Repeat each entry exactly, but do not carry over the pictures.

Records to process START

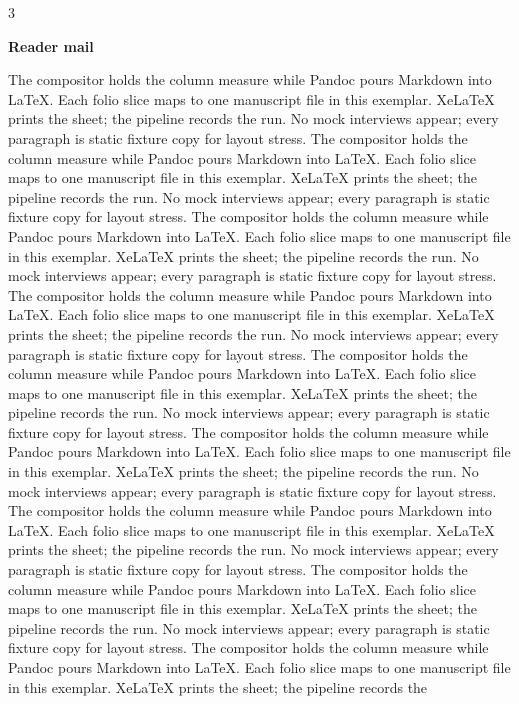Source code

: \documentclass[
]{article}
\begin{document}
\begin{multicols}{3}

\textbf{Reader mail}

The compositor holds the column measure while Pandoc pours Markdown into
LaTeX. Each folio slice maps to one manuscript file in this exemplar.
XeLaTeX prints the sheet; the pipeline records the run. No mock
interviews appear; every paragraph is static fixture copy for layout
stress. The compositor holds the column measure while Pandoc pours
Markdown into LaTeX. Each folio slice maps to one manuscript file in
this exemplar. XeLaTeX prints the sheet; the pipeline records the run.
No mock interviews appear; every paragraph is static fixture copy for
layout stress. The compositor holds the column measure while Pandoc
pours Markdown into LaTeX. Each folio slice maps to one manuscript file
in this exemplar. XeLaTeX prints the sheet; the pipeline records the
run. No mock interviews appear; every paragraph is static fixture copy
for layout stress. The compositor holds the column measure while Pandoc
pours Markdown into LaTeX. Each folio slice maps to one manuscript file
in this exemplar. XeLaTeX prints the sheet; the pipeline records the
run. No mock interviews appear; every paragraph is static fixture copy
for layout stress. The compositor holds the column measure while Pandoc
pours Markdown into LaTeX. Each folio slice maps to one manuscript file
in this exemplar. XeLaTeX prints the sheet; the pipeline records the
run. No mock interviews appear; every paragraph is static fixture copy
for layout stress. The compositor holds the column measure while Pandoc
pours Markdown into LaTeX. Each folio slice maps to one manuscript file
in this exemplar. XeLaTeX prints the sheet; the pipeline records the
run. No mock interviews appear; every paragraph is static fixture copy
for layout stress. The compositor holds the column measure while Pandoc
pours Markdown into LaTeX. Each folio slice maps to one manuscript file
in this exemplar. XeLaTeX prints the sheet; the pipeline records the
run. No mock interviews appear; every paragraph is static fixture copy
for layout stress. The compositor holds the column measure while Pandoc
pours Markdown into LaTeX. Each folio slice maps to one manuscript file
in this exemplar. XeLaTeX prints the sheet; the pipeline records the
run. No mock interviews appear; every paragraph is static fixture copy
for layout stress. The compositor holds the column measure while Pandoc
pours Markdown into LaTeX. Each folio slice maps to one manuscript file
in this exemplar. XeLaTeX prints the sheet; the pipeline records the

\end{multicols}
\end{document}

Records to process END

Result
Source code

: \documentclass[
]{article}
\begin{document}
\begin{multicols}{3}

\textbf{Reader mail}

The compositor holds the column measure while Pandoc pours Markdown into
LaTeX. Each folio slice maps to one manuscript file in this exemplar.
XeLaTeX prints the sheet; the pipeline records the run. No mock
interviews appear; every paragraph is static fixture copy for layout
stress. The compositor holds the column measure while Pandoc pours
Markdown into LaTeX. Each folio slice maps to one manuscript file in
this exemplar. XeLaTeX prints the sheet; the pipeline records the run.
No mock interviews appear; every paragraph is static fixture copy for
layout stress. The compositor holds the column measure while Pandoc
pours Markdown into LaTeX. Each folio slice maps to one manuscript file
in this exemplar. XeLaTeX prints the sheet; the pipeline records the
run. No mock interviews appear; every paragraph is static fixture copy
for layout stress. The compositor holds the column measure while Pandoc
pours Markdown into LaTeX. Each folio slice maps to one manuscript file
in this exemplar. XeLaTeX prints the sheet; the pipeline records the
run. No mock interviews appear; every paragraph is static fixture copy
for layout stress. The compositor holds the column measure while Pandoc
pours Markdown into LaTeX. Each folio slice maps to one manuscript file
in this exemplar. XeLaTeX prints the sheet; the pipeline records the
run. No mock interviews appear; every paragraph is static fixture copy
for layout stress. The compositor holds the column measure while Pandoc
pours Markdown into LaTeX. Each folio slice maps to one manuscript file
in this exemplar. XeLaTeX prints the sheet; the pipeline records the
run. No mock interviews appear; every paragraph is static fixture copy
for layout stress. The compositor holds the column measure while Pandoc
pours Markdown into LaTeX. Each folio slice maps to one manuscript file
in this exemplar. XeLaTeX prints the sheet; the pipeline records the
run. No mock interviews appear; every paragraph is static fixture copy
for layout stress. The compositor holds the column measure while Pandoc
pours Markdown into LaTeX. Each folio slice maps to one manuscript file
in this exemplar. XeLaTeX prints the sheet; the pipeline records the
run. No mock interviews appear; every paragraph is static fixture copy
for layout stress. The compositor holds the column measure while Pandoc
pours Markdown into LaTeX. Each folio slice maps to one manuscript file
in this exemplar. XeLaTeX prints the sheet; the pipeline records the

\end{multicols}
\end{document}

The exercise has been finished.